Vallona constitue donc une position stratégique de premier ordre dans l’Adriatique. L’Italie ne saurait consentir à ce que ce port tombât sous la domination d’une grande Puissance sans sentir un péril perpétuel sur ses rives ; l’intérêt vital du royaume lui commande d’en interdire la possession à l’Autriche. Mais cette dernière a un intérêt à peine moindre à éloigner l’Italie de ce port pour assurer l’ouverture et la liberté du passage du canal d’Otrante à ses flottes.

Dès lors, et malgré toutes les belles paroles, l’Italie et l’Autriche s’entendront toujours fort bien aussi longtemps qu’il ne s’agira que d’éloigner un tiers de Vallona et de l’Albanie, de pratiquer la politique de l’abstention, de s’assurer contre une non-intervention réciproque. Mais elles ne sauraient s’entendre pour un partage de l’Albanie sans renoncer l’une ou l’autre à l’une des règles directrices de sa diplomatie. Aussi quand l’Autriche, au cours de la crise balkanique, forma le projet d’envoyer un corps d’occupation à Scutari, il a suffi de la proposition italienne pour l’arrêter : l’Italie donnait son adhésion, sous condition d’opérer de même à Vallona. En résumé, l’Italie ne saurait consentir à l’installation de l’Autriche à Vallona sans trahir ses intérêts essentiels ; l’Autriche ne saurait consentir à la prise de possession de ce port par l’Italie sans livrer à la merci de cette dernière sa politique et ses forces maritimes ; ce serait une lourde faute de la diplomatie du Ballplatz et une atteinte au prestige de la monarchie dualiste.
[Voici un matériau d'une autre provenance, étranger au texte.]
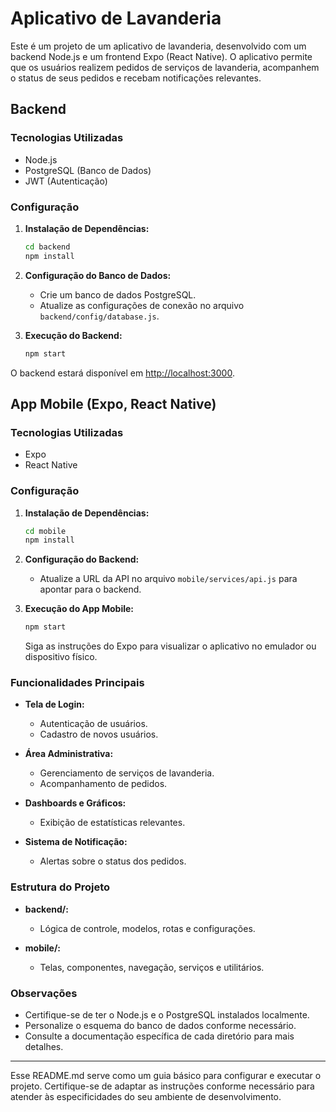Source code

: # Aplicativo de Lavanderia

Este é um projeto de um aplicativo de lavanderia, desenvolvido com um backend Node.js e um frontend Expo (React Native). O aplicativo permite que os usuários realizem pedidos de serviços de lavanderia, acompanhem o status de seus pedidos e recebam notificações relevantes.

## Backend

### Tecnologias Utilizadas
- Node.js
- PostgreSQL (Banco de Dados)
- JWT (Autenticação)

### Configuração

1. **Instalação de Dependências:**
   ```bash
   cd backend
   npm install
   ```

2. **Configuração do Banco de Dados:**
   - Crie um banco de dados PostgreSQL.
   - Atualize as configurações de conexão no arquivo `backend/config/database.js`.

3. **Execução do Backend:**
   ```bash
   npm start
   ```

O backend estará disponível em [http://localhost:3000](http://localhost:3000).

## App Mobile (Expo, React Native)

### Tecnologias Utilizadas
- Expo
- React Native

### Configuração

1. **Instalação de Dependências:**
   ```bash
   cd mobile
   npm install
   ```

2. **Configuração do Backend:**
   - Atualize a URL da API no arquivo `mobile/services/api.js` para apontar para o backend.

3. **Execução do App Mobile:**
   ```bash
   npm start
   ```

   Siga as instruções do Expo para visualizar o aplicativo no emulador ou dispositivo físico.

### Funcionalidades Principais

- **Tela de Login:**
  - Autenticação de usuários.
  - Cadastro de novos usuários.

- **Área Administrativa:**
  - Gerenciamento de serviços de lavanderia.
  - Acompanhamento de pedidos.

- **Dashboards e Gráficos:**
  - Exibição de estatísticas relevantes.

- **Sistema de Notificação:**
  - Alertas sobre o status dos pedidos.

### Estrutura do Projeto

- **backend/:**
  - Lógica de controle, modelos, rotas e configurações.

- **mobile/:**
  - Telas, componentes, navegação, serviços e utilitários.

### Observações

- Certifique-se de ter o Node.js e o PostgreSQL instalados localmente.
- Personalize o esquema do banco de dados conforme necessário.
- Consulte a documentação específica de cada diretório para mais detalhes.

---

Esse README.md serve como um guia básico para configurar e executar o projeto. Certifique-se de adaptar as instruções conforme necessário para atender às especificidades do seu ambiente de desenvolvimento.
Dès la constitution du royaume, les dirigeans de la Consulta ont très clairement vu ces vérités et ont eu dès lors comme principale préoccupation d’empêcher la possibilité d’une mainmise par l’Autriche sur ces régions, mainmise que préparait un travail de pénétration concertée. La Triple Alliance fut conclue autant pour interdire une extension autrichienne en Albanie que pour se prémunir contre une attaque en Vénétie. Rome avait besoin de cette double assurance et, par suite, de cette alliance, aussi longtemps qu’elle ne se sentait pas plus armée et plus forte que sa voisine. Elle maintient l’alliance : l’heure n’est donc pas venue où le royaume se croira capable de refouler et de conquérir, après avoir résisté et arrêté.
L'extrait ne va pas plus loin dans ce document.